[Plain-text document sources]
★ ★ ★ ★ ★ ★ ★

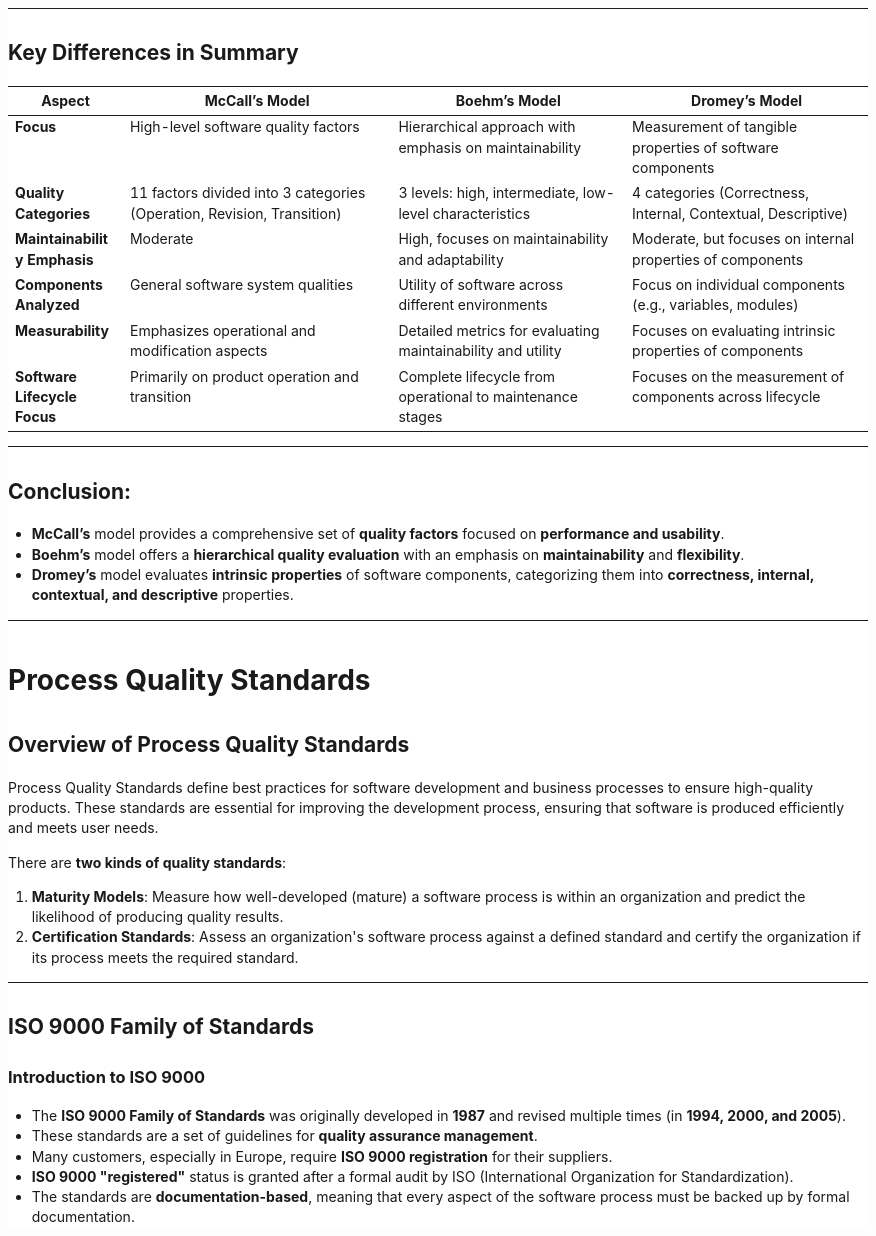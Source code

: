 
---

## **Key Differences in Summary**

| **Aspect**                      | **McCall’s Model**                              | **Boehm’s Model**                               | **Dromey’s Model**                               |
|----------------------------------|-------------------------------------------------|-------------------------------------------------|--------------------------------------------------|
| **Focus**                        | High-level software quality factors             | Hierarchical approach with emphasis on maintainability | Measurement of tangible properties of software components |
| **Quality Categories**           | 11 factors divided into 3 categories (Operation, Revision, Transition) | 3 levels: high, intermediate, low-level characteristics | 4 categories (Correctness, Internal, Contextual, Descriptive) |
| **Maintainability Emphasis**     | Moderate                                       | High, focuses on maintainability and adaptability | Moderate, but focuses on internal properties of components |
| **Components Analyzed**          | General software system qualities               | Utility of software across different environments | Focus on individual components (e.g., variables, modules) |
| **Measurability**                | Emphasizes operational and modification aspects | Detailed metrics for evaluating maintainability and utility | Focuses on evaluating intrinsic properties of components |
| **Software Lifecycle Focus**     | Primarily on product operation and transition   | Complete lifecycle from operational to maintenance stages | Focuses on the measurement of components across lifecycle |

---

## Conclusion:
- **McCall’s** model provides a comprehensive set of **quality factors** focused on **performance and usability**.
- **Boehm’s** model offers a **hierarchical quality evaluation** with an emphasis on **maintainability** and **flexibility**.
- **Dromey’s** model evaluates **intrinsic properties** of software components, categorizing them into **correctness, internal, contextual, and descriptive** properties.


---
# Process Quality Standards

## Overview of Process Quality Standards
Process Quality Standards define best practices for software development and business processes to ensure high-quality products. These standards are essential for improving the development process, ensuring that software is produced efficiently and meets user needs.

There are **two kinds of quality standards**:
1. **Maturity Models**: Measure how well-developed (mature) a software process is within an organization and predict the likelihood of producing quality results.
2. **Certification Standards**: Assess an organization's software process against a defined standard and certify the organization if its process meets the required standard.

---

## ISO 9000 Family of Standards

### Introduction to ISO 9000
- The **ISO 9000 Family of Standards** was originally developed in **1987** and revised multiple times (in **1994, 2000, and 2005**).
- These standards are a set of guidelines for **quality assurance management**.
- Many customers, especially in Europe, require **ISO 9000 registration** for their suppliers.
- **ISO 9000 "registered"** status is granted after a formal audit by ISO (International Organization for Standardization).
- The standards are **documentation-based**, meaning that every aspect of the software process must be backed up by formal documentation.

★ ★ ★ ★ ★ ★ ★

* [The task]: Return the data above unchanged. Pictures are not part of the copy.

* [Written response]:
Source code

: 
---

## **Key Differences in Summary**

| **Aspect**                      | **McCall’s Model**                              | **Boehm’s Model**                               | **Dromey’s Model**                               |
|----------------------------------|-------------------------------------------------|-------------------------------------------------|--------------------------------------------------|
| **Focus**                        | High-level software quality factors             | Hierarchical approach with emphasis on maintainability | Measurement of tangible properties of software components |
| **Quality Categories**           | 11 factors divided into 3 categories (Operation, Revision, Transition) | 3 levels: high, intermediate, low-level characteristics | 4 categories (Correctness, Internal, Contextual, Descriptive) |
| **Maintainability Emphasis**     | Moderate                                       | High, focuses on maintainability and adaptability | Moderate, but focuses on internal properties of components |
| **Components Analyzed**          | General software system qualities               | Utility of software across different environments | Focus on individual components (e.g., variables, modules) |
| **Measurability**                | Emphasizes operational and modification aspects | Detailed metrics for evaluating maintainability and utility | Focuses on evaluating intrinsic properties of components |
| **Software Lifecycle Focus**     | Primarily on product operation and transition   | Complete lifecycle from operational to maintenance stages | Focuses on the measurement of components across lifecycle |

---

## Conclusion:
- **McCall’s** model provides a comprehensive set of **quality factors** focused on **performance and usability**.
- **Boehm’s** model offers a **hierarchical quality evaluation** with an emphasis on **maintainability** and **flexibility**.
- **Dromey’s** model evaluates **intrinsic properties** of software components, categorizing them into **correctness, internal, contextual, and descriptive** properties.


---
# Process Quality Standards

## Overview of Process Quality Standards
Process Quality Standards define best practices for software development and business processes to ensure high-quality products. These standards are essential for improving the development process, ensuring that software is produced efficiently and meets user needs.

There are **two kinds of quality standards**:
1. **Maturity Models**: Measure how well-developed (mature) a software process is within an organization and predict the likelihood of producing quality results.
2. **Certification Standards**: Assess an organization's software process against a defined standard and certify the organization if its process meets the required standard.

---

## ISO 9000 Family of Standards

### Introduction to ISO 9000
- The **ISO 9000 Family of Standards** was originally developed in **1987** and revised multiple times (in **1994, 2000, and 2005**).
- These standards are a set of guidelines for **quality assurance management**.
- Many customers, especially in Europe, require **ISO 9000 registration** for their suppliers.
- **ISO 9000 "registered"** status is granted after a formal audit by ISO (International Organization for Standardization).
- The standards are **documentation-based**, meaning that every aspect of the software process must be backed up by formal documentation.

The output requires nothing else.